Here’s a totally made-up example (in Ruby):

class RockStar < ActiveRecord::Base
has_many :roadies
has_many :groupies
end
{: lang=ruby }

Sure, it doesn’t do much, but most of the interesting model behavior comes
automatically (that being the whole point of Rails). So, here’s a fairly
literal translation into PHP:

class RockStar extends ActiveRecord::Base {
has_many(‘roadies’);
has_many(‘groupies’);
}
{: lang=php }

Literal as in, I didn’t bother making it valid PHP; I just replaced the basic
syntax elements with the PHP equivalents.[^2] Ignoring the rather basic
issue of namespaces, the interesting problem is that I called an inherited
function in the middle of declaring the child class — PHP doesn’t allow this.

Here’s the thing; different languages are different. That doesn’t mean one
has to be better than the other, it just means they’re different. The
problem is most of the ports I’ve come across are losing something in
translation.

The elegance of Rails[^3] is in the code you _don’t_ write. There’s not a
single line of CRUD up there; the base class sorts all that out for me.
Sure, you could create some valid PHP out of that, but quite often that leads
to Rails crammed into PHP syntax, instead of a real PHP equivalent to Rails.

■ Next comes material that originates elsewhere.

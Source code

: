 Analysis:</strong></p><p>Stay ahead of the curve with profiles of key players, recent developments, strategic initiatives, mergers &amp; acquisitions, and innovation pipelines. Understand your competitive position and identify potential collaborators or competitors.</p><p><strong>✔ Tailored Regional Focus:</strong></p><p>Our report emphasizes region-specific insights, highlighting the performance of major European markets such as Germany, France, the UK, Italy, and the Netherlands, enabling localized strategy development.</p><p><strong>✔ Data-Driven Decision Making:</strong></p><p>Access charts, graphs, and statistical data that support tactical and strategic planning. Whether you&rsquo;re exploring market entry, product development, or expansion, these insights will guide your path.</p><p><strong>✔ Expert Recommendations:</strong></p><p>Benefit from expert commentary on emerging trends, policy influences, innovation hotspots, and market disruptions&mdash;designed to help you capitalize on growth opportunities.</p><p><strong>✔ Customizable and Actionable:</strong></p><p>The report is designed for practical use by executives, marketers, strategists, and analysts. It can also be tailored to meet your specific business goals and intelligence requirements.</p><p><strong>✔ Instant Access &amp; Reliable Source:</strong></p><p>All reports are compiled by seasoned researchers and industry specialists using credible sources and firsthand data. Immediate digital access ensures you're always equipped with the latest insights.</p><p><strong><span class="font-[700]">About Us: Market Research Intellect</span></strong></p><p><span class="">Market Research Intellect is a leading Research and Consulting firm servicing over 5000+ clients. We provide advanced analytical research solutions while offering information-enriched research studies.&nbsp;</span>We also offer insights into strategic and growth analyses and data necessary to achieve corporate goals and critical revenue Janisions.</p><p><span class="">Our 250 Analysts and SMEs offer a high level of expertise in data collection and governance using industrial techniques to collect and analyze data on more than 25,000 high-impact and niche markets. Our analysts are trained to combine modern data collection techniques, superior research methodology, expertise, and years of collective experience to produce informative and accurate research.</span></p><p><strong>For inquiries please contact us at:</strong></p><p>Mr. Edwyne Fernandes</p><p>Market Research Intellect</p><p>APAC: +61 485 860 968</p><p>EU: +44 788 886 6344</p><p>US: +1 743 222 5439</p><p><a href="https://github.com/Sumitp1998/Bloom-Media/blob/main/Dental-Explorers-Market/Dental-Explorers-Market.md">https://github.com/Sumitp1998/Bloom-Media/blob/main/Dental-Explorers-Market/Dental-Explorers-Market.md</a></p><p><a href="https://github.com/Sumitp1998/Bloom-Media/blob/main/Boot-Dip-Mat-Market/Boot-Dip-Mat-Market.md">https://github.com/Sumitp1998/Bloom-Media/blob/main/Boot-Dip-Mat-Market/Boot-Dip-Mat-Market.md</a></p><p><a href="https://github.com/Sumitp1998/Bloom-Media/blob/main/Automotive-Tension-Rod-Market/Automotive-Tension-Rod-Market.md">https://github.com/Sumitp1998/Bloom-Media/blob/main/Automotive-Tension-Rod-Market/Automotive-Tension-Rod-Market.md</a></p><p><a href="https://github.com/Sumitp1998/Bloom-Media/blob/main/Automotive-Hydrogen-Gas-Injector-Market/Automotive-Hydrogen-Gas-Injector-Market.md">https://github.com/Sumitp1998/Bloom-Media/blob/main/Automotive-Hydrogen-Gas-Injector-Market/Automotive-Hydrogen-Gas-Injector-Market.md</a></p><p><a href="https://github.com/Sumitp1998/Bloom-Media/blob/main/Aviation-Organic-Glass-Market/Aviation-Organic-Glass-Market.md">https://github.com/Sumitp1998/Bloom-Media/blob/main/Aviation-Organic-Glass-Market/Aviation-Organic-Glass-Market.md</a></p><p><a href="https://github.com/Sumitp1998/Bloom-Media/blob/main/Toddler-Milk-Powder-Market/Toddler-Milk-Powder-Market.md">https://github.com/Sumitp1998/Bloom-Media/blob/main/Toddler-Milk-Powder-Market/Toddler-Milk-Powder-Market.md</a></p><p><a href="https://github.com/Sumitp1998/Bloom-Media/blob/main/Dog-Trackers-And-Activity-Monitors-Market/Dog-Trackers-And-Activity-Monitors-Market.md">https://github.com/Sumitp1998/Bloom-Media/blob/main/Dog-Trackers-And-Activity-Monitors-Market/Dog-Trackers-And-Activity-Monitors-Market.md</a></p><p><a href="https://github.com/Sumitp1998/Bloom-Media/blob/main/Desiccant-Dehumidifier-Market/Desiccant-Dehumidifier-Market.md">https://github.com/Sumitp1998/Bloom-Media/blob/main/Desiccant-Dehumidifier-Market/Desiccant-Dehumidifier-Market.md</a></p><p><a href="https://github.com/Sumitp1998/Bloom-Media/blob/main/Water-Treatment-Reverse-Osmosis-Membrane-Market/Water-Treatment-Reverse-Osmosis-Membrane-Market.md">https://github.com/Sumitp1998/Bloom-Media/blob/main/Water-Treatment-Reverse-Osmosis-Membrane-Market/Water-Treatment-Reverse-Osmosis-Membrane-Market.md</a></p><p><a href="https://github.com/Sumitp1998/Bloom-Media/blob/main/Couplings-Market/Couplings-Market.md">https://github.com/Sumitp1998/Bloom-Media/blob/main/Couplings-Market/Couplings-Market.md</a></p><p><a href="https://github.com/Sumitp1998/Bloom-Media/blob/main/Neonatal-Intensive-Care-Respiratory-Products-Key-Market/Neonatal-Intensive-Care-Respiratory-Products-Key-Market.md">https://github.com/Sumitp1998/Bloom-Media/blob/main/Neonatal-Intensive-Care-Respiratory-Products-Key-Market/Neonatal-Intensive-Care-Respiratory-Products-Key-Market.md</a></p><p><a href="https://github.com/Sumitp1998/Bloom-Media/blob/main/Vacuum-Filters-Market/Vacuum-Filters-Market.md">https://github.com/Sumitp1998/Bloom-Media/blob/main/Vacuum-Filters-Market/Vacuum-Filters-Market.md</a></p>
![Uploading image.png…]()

Don’t get me wrong — _has_many__ works well in Rails, but the next time I
find a new `ActiveRecord` in PHP, I’d rather see some elegant PHP instead of
the closest PHP someone could think of to some elegant Ruby.

[^1]: I’m intentionally not naming names here; but some examples I’ve seen
are much closer than others.
[^2]: I also didn’t write a more complex `has_many` relation with a less
obvious PHP equivalent, but that’s beside the point.
[^3]: …or in any system, depending on who you ask.